Every Saturday night in the summer there’s a rodeo at Cowtown. It’s on Route 40 just outside Woodstown, not too far away from the Richman’s ice cream store. Cowtown isn’t a town, it’s a flea market/rodeo grounds, and Uncle Everett is there every night of the rodeo season. Carl and I are going along tonight, this humid evening in August, the day my sister is born. It’s been a heck of a day, not knowing what’s going to happen next, and now I’m going to watch cowboys ride wild bulls and horses under the evening sky.
I’ve been to the flea market before. Just a long shed-like building or two with people selling junk and T-shirts and used items that nobody wants anymore. Sometimes I find some decent comic books, but I prefer the Berlin Auction to this place.

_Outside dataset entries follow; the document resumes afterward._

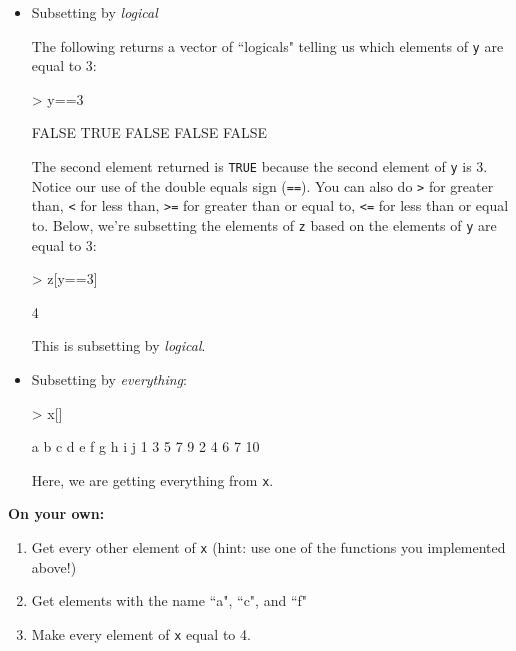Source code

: \documentclass[answers]{exam}
\begin{document}
\begin{itemize}
\item Subsetting by \textit{logical}

The following returns a vector of ``logicals" telling us which elements of \texttt{y} are equal to 3:
\begin{Schunk}
\begin{Sinput}
> y==3  
\end{Sinput}
\begin{Soutput}
[1] FALSE  TRUE FALSE FALSE FALSE
\end{Soutput}
\end{Schunk}
The second element returned is \texttt{TRUE} because the second element of \texttt{y} is 3. Notice our use of the double equals sign (\texttt{==}). You can also do \texttt{>} for greater than, \texttt{<} for less than, \texttt{>=} for greater than or equal to, \texttt{<=} for less than or equal to.  Below, we're subsetting the elements of \texttt{z} based on the elements of \texttt{y} are equal to 3:
\begin{Schunk}
\begin{Sinput}
> z[y==3]  
\end{Sinput}
\begin{Soutput}
[1] 4
\end{Soutput}
\end{Schunk}
This is subsetting by \textit{logical}.

\item Subsetting by \textit{everything}:
\begin{Schunk}
\begin{Sinput}
> x[]  
\end{Sinput}
\begin{Soutput}
 a  b  c  d  e  f  g  h  i  j 
 1  3  5  7  9  2  4  6  7 10 
\end{Soutput}
\end{Schunk}
Here, we are getting everything from \texttt{x}.
\end{itemize}

\noindent\textbf{On your own:}

\begin{enumerate}
\item Get every other element of \texttt{x} (hint: use one of the functions you implemented above!)
\item Get elements with the name ``a", ``c", and ``f"
\item Make every element of \texttt{x} equal to 4.
\end{enumerate}
\end{document}

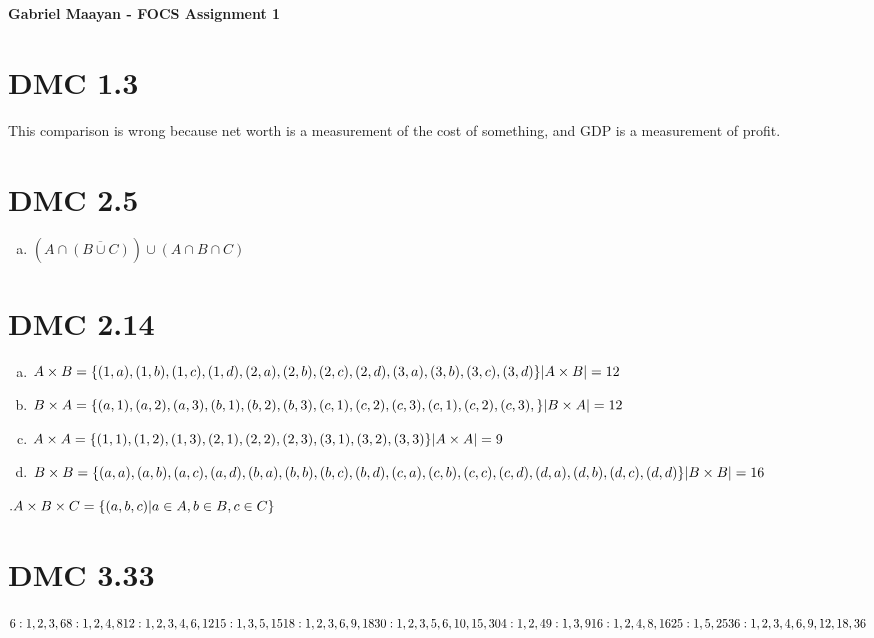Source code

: \documentclass[]{article}
\def\math#1{$#1$}
\begin{document}
\bf \Large Gabriel Maayan - FOCS Assignment 1

\section{DMC 1.3}
This comparison is wrong because net worth is a measurement of the cost of something, and GDP is a measurement of profit.
\section{DMC 2.5}
\begin{enumerate}[(b)]
\item \math{(A\cap\overline{(B\cup C)})\cup (A\cap B\cap C)}
\end{enumerate}

\section{DMC 2.14}
\begin{enumerate}[(a)]
\item \math{A\times B = \{ (1, a), (1, b), (1, c), (1, d), 
(2, a), (2, b), (2, c), (2, d),\newline (3, a), (3, b), (3, c), (3, d)\} 
\newline |A\times B| = 12 }
\item \math{B\times A = \{ (a, 1), (a, 2), (a, 3), (b, 1), (b, 2), (b, 3), 
\newline (c, 1), (c, 2), (c, 3), (c, 1), (c, 2), (c, 3), \} 
\newline |B\times A| = 12 }
\item \math{A\times A = \{ (1, 1), (1, 2), (1, 3), (2, 1), (2, 2), (2, 3), 
\newline (3, 1), (3, 2), (3, 3)\}
\newline |A\times A| = 9}
\item \math{B\times B = \{(a, a), (a, b), (a, c), (a, d), (b, a), (b, b), (b, c), (b, d), 
\newline (c, a), (c, b), (c, c), (c, d), (d, a), (d, b), (d, c), (d, d)\}
\newline |B\times B| = 16}
\end{enumerate}

\math{\\
.A\times B\times C = \{(a, b, c)  |  a\in A, b\in B, c \in C\}}

\section{DMC 3.33}
\math{
6: 1, 2, 3, 6
\newline 8: 1, 2, 4, 8
\newline 12: 1, 2, 3, 4, 6, 12
\newline 15: 1, 3, 5, 15
\newline 18: 1, 2, 3, 6, 9, 18
\newline 30: 1, 2, 3, 5, 6, 10, 15, 30
\newline 4: 1, 2, 4
\newline 9: 1, 3, 9
\newline 16: 1, 2, 4, 8, 16
\newline 25: 1, 5, 25
\newline 36: 1, 2, 3, 4, 6, 9, 12, 18, 36}
\end{document}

The rodeo is right next to the flea market, its corrals painted a bright white with the Cowtown brand letters in red. There’s lots of horses and cattle and those scary-looking Brahma bulls behind the fences. The animals don’t seem to be all that wild as they graze on grass and hay, waiting to be ridden and roped. They seem to be just like the horses and cattle at Uncle Everett’s farm; the horses let you pet them, and the cattle are shy and skittish; afraid of the slightest movement.
I’m looking for some real cowboys, but these men and younger men look like the people who work the farms all over South Jersey. Sure, they’ve got the right hats and all, but they’re just guys in dungarees and plaid and denim shirts. A few of them look like the Marlboro man with leathery faces and deep channels in their skin, and they have funny accents even though most of them are from around here. I guess if you believe it enough, you’ll become a cowboy in time.
They all have little paper signs with numbers on them pinned to the backs of their shirts, so we all know who they are. There’s a few girls, too, mostly for barrel racing, whatever that is.
Around seven o’clock it all begins. There’ s a parade of all the contestants on horseback and lots of American flags. We stand for the National Anthem like at baseball games, and then it begins. At first it’s real exciting. There’s cattle wrestling and steer roping, but I start to wonder how much this has to hurt the animals. I’ve never seen my uncle twist the heads of any calves and throw them to the ground. I wouldn’t want my neck twisted like that, I’ll tell you. They rope the calves too and then slam them to the ground on their backs. Now I know that when I hit my back on that sapling tree when I was sledding that I thought I had broken it since it hurt so much, so it has to hurt these animals, doesn’t it?
The barrel racing is a break from the violence. The girls ride their horses in a pattern around barrels to see who can do it in the fastest time. This is a little more to my liking.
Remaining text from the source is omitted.